> Task objective: Please repeat the lines below, exactly and only, from the one that holds "FITNESS FOR A" through the one that holds "Creating a mask".
#### Material supplied
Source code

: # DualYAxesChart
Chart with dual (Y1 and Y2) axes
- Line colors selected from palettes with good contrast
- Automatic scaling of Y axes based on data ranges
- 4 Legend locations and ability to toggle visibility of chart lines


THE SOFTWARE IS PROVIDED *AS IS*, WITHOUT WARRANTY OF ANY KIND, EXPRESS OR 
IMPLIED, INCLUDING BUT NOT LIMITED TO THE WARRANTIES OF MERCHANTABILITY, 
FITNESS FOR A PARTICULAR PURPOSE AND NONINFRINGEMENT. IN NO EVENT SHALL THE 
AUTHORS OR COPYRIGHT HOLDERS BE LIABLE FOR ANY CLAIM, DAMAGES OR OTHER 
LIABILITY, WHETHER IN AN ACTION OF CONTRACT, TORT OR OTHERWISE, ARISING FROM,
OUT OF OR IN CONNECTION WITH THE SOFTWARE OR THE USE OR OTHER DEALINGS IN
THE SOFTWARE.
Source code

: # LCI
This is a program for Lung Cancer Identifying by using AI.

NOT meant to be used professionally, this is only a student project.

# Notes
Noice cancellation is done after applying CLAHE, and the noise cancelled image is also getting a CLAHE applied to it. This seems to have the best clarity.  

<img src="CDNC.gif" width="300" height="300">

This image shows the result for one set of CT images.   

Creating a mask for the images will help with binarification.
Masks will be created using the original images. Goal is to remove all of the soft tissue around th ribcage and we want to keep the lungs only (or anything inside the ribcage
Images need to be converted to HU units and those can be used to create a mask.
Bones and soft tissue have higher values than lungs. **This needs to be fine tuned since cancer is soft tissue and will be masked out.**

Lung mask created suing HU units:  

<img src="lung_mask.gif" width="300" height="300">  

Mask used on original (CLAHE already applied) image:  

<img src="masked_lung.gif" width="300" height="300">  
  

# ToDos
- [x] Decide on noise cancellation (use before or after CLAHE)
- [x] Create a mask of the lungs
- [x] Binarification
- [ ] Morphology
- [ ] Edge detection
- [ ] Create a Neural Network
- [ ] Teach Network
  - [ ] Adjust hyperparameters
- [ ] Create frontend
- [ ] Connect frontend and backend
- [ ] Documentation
########
> Solution below:
FITNESS FOR A PARTICULAR PURPOSE AND NONINFRINGEMENT. IN NO EVENT SHALL THE 
AUTHORS OR COPYRIGHT HOLDERS BE LIABLE FOR ANY CLAIM, DAMAGES OR OTHER 
LIABILITY, WHETHER IN AN ACTION OF CONTRACT, TORT OR OTHERWISE, ARISING FROM,
OUT OF OR IN CONNECTION WITH THE SOFTWARE OR THE USE OR OTHER DEALINGS IN
THE SOFTWARE.
Source code

: # LCI
This is a program for Lung Cancer Identifying by using AI.

NOT meant to be used professionally, this is only a student project.

# Notes
Noice cancellation is done after applying CLAHE, and the noise cancelled image is also getting a CLAHE applied to it. This seems to have the best clarity.  

<img src="CDNC.gif" width="300" height="300">

This image shows the result for one set of CT images.   

Creating a mask for the images will help with binarification.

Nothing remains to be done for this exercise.